(The records Opens)

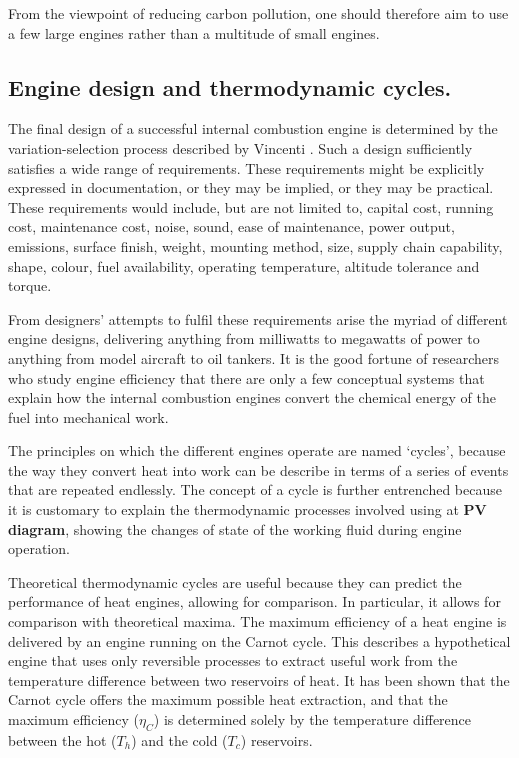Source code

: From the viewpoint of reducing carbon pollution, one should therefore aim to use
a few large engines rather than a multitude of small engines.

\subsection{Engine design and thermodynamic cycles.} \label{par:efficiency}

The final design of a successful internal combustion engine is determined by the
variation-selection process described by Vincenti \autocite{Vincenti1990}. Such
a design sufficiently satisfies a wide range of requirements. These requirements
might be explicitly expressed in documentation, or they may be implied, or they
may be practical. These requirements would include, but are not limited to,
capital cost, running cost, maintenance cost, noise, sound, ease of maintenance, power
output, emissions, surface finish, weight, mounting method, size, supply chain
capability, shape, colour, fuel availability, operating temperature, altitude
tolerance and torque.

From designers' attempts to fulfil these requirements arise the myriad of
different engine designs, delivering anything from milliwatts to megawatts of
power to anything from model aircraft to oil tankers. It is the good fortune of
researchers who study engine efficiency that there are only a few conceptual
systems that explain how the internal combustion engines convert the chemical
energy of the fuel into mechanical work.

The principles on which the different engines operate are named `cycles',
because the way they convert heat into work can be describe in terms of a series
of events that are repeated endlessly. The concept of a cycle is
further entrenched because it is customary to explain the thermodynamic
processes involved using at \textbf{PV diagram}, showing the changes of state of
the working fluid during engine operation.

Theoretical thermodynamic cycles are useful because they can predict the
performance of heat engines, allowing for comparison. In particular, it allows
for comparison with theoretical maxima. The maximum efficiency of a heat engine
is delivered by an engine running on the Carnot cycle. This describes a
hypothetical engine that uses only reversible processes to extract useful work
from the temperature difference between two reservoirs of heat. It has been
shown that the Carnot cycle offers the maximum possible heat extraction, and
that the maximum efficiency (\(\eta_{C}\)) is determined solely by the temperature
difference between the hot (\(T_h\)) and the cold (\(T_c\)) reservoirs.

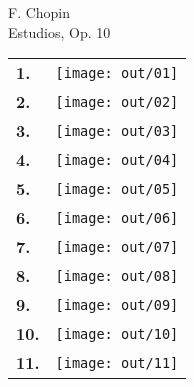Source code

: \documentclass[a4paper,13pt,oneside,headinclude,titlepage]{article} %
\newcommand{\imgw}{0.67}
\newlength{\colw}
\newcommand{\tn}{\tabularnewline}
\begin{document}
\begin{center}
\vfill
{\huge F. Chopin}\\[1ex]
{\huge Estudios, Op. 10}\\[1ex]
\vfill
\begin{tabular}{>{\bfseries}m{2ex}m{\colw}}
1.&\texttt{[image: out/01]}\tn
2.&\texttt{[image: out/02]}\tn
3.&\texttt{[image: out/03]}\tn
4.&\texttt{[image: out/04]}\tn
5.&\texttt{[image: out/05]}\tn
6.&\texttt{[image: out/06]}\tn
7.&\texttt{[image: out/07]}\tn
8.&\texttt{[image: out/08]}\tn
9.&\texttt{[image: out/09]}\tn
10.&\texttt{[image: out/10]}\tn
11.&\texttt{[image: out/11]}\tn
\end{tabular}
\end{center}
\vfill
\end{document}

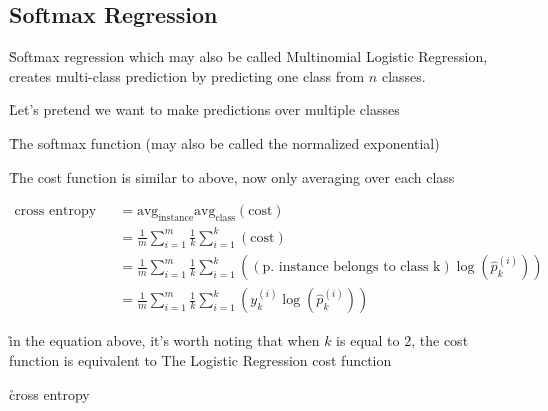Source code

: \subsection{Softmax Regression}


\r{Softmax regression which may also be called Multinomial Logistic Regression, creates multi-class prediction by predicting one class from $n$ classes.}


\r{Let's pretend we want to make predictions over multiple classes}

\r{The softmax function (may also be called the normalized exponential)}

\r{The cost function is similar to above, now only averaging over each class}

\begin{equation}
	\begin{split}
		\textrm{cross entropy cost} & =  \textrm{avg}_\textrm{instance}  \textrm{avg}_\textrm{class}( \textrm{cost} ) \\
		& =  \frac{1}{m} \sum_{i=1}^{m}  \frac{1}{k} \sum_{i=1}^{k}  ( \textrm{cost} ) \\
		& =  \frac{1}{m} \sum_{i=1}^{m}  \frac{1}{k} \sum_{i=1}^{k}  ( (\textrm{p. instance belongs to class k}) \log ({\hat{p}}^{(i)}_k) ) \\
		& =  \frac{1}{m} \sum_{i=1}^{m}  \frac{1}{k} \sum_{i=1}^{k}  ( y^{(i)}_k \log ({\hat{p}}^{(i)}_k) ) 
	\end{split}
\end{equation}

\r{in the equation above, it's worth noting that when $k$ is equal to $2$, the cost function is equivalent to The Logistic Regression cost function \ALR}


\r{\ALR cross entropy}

(The records Closes)
(The records Opens)

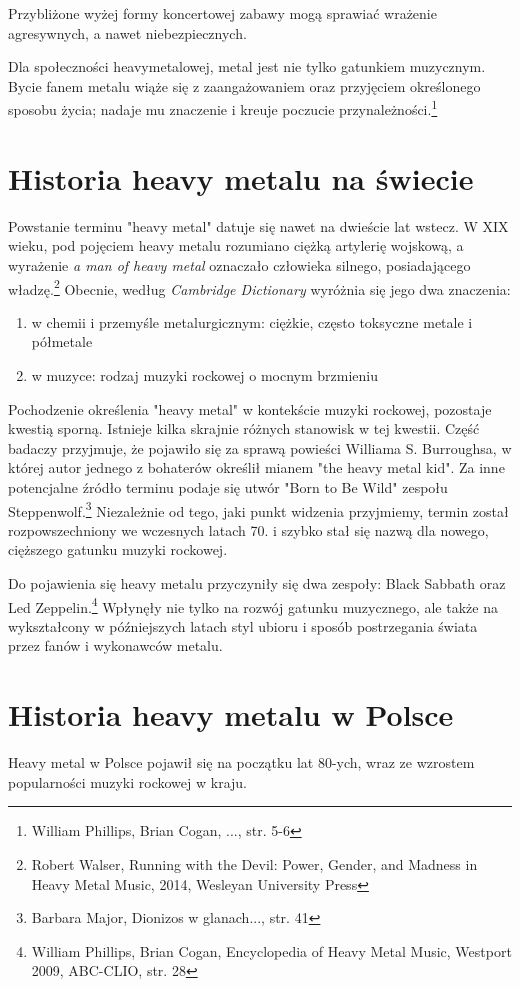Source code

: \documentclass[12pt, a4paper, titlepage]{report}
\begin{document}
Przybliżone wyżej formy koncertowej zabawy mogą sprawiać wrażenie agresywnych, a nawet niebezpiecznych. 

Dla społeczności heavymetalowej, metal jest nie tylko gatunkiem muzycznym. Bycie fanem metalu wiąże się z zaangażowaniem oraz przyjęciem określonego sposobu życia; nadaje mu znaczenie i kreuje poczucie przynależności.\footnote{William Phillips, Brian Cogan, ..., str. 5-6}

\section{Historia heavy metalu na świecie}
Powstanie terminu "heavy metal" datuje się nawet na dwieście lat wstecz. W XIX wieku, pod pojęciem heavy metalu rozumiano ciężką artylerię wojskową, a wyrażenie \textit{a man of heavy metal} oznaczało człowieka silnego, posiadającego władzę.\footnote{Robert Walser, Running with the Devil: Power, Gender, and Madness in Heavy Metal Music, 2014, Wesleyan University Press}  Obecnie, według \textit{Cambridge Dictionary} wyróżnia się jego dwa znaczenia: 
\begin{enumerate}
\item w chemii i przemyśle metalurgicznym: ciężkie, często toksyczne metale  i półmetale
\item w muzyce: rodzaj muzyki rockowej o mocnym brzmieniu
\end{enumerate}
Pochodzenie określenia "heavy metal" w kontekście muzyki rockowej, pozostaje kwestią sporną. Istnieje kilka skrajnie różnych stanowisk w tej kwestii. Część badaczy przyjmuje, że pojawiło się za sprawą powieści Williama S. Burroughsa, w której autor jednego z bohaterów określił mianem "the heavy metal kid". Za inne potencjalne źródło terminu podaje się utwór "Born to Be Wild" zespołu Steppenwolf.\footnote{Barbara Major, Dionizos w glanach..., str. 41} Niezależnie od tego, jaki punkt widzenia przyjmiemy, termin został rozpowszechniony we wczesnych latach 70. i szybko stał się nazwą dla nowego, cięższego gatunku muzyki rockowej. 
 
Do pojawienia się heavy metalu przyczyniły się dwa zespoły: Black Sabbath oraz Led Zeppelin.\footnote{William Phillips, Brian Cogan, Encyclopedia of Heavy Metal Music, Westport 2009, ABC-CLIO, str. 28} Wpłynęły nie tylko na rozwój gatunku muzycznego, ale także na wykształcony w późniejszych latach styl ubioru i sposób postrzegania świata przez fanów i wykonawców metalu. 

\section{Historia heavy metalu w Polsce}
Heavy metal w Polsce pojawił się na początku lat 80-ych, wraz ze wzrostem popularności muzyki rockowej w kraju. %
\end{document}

(The records Closes)
(The records Opens)

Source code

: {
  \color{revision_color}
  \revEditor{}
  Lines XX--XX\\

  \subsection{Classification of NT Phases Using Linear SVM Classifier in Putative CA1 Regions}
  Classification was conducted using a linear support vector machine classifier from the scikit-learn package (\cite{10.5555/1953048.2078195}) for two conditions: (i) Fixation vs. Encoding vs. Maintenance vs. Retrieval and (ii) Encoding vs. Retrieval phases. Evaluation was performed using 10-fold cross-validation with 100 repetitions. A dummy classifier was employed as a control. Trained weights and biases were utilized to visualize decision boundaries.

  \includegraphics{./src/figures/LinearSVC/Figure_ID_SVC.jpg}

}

(The records Closes)

What you should do: Within the entries, find all lines that contain "determined" and copy each one.

Response to this task:
The final design of a successful internal combustion engine is determined by the
that the maximum efficiency (\(\eta_{C}\)) is determined solely by the temperature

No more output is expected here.